Why Pension Tampering is Often Perceived as A Breach of Trust
A contributory pension is a rational instrument — but only where wages are paid in a currency that does not lose its value
By Samad Ramoly
A contributory pension functions effectively only when citizens can confidently set aside a portion of their current income, trusting that its value will endure until retirement. That fundamental condition does not hold in Mauritius.
The rupee is a slow leak, not a store of value. To ask Mauritians to contribute to a pension fund in a currency that silently erodes is to ask them to save in a depreciating asset dressed up as security. This is why the welfare state “pension” — universal, non-contributory, financed through indirect taxation — has never been seen as a simple social transfer. It has been internalised by most Mauritians as something more instinctive: a hedge.

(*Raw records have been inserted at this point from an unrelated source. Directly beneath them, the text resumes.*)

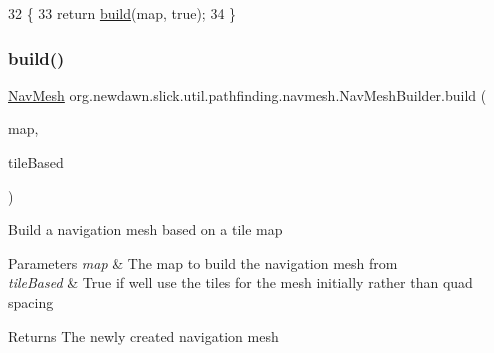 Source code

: \begin{DoxyCode}
32                                            \{
33         \textcolor{keywordflow}{return} \mbox{\hyperlink{classorg_1_1newdawn_1_1slick_1_1util_1_1pathfinding_1_1navmesh_1_1_nav_mesh_builder_aea4af5ffd60283ed7c31a98c72da67db}{build}}(map, \textcolor{keyword}{true});
34     \}
\end{DoxyCode}
\mbox{\label{classorg_1_1newdawn_1_1slick_1_1util_1_1pathfinding_1_1navmesh_1_1_nav_mesh_builder_ab75b8b18c341d193ed8ce655dc1d8c90}} 
\subsubsection{\texorpdfstring{build()}{build()}\hspace{0.1cm}{\footnotesize\ttfamily [2/2]}}
{\footnotesize\ttfamily \mbox{\hyperlink{classorg_1_1newdawn_1_1slick_1_1util_1_1pathfinding_1_1navmesh_1_1_nav_mesh}{Nav\+Mesh}} org.\+newdawn.\+slick.\+util.\+pathfinding.\+navmesh.\+Nav\+Mesh\+Builder.\+build (\begin{DoxyParamCaption}\item[{\mbox{\hyperlink{interfaceorg_1_1newdawn_1_1slick_1_1util_1_1pathfinding_1_1_tile_based_map}{Tile\+Based\+Map}}}]{map,  }\item[{boolean}]{tile\+Based }\end{DoxyParamCaption})\hspace{0.3cm}{\ttfamily [inline]}}

Build a navigation mesh based on a tile map


\begin{DoxyParams}{Parameters}
{\em map} & The map to build the navigation mesh from \\
\hline
{\em tile\+Based} & True if we\textquotesingle{}ll use the tiles for the mesh initially rather than quad spacing \\
\hline
\end{DoxyParams}
\begin{DoxyReturn}{Returns}
The newly created navigation mesh 
\end{DoxyReturn}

A partial, imperfect recovery of what VAT had already taken.
Since most of what they consume is imported, and since import prices move with a rupee that knows only depreciation, the “pension” has become a silent compensation mechanism — the state returning, in monthly instalments, a fragment of the purchasing power it had extracted through the price of goods and services purchased.
But the contract does not stop there, and this is where it becomes quietly damning. Most Mauritians do not actually consume the public services their taxes fund. They pay school fees or private tutoring because they do not trust the state school. They use a private clinic because the public hospital is a place of last resort. They install an alarm system because the police is an institution they have learned to work around rather than rely upon. On top of this comes the often unbearable cost of a carer — because health declines, and their children have emigrated. A double absence that the universal “pension” does not cover.
They are, in reality, taxed twice — once by the state, and once by their own justified scepticism of what that state delivers. What emerges is not a welfare state in the classical sense. This fiscal arrangement essentially requires citizens to fund institutions they distrust, while receiving only a modest pension as partial restitution. Consequently, they are forced to privately finance the very services that the public system was originally intended to provide.
In this context, the debate on contributory pensions is almost a distraction. The primary question — the one consistently omitted from budget speeches — remains: why the rupee continues to lose ground, and who actually benefits from the silence surrounding this reality.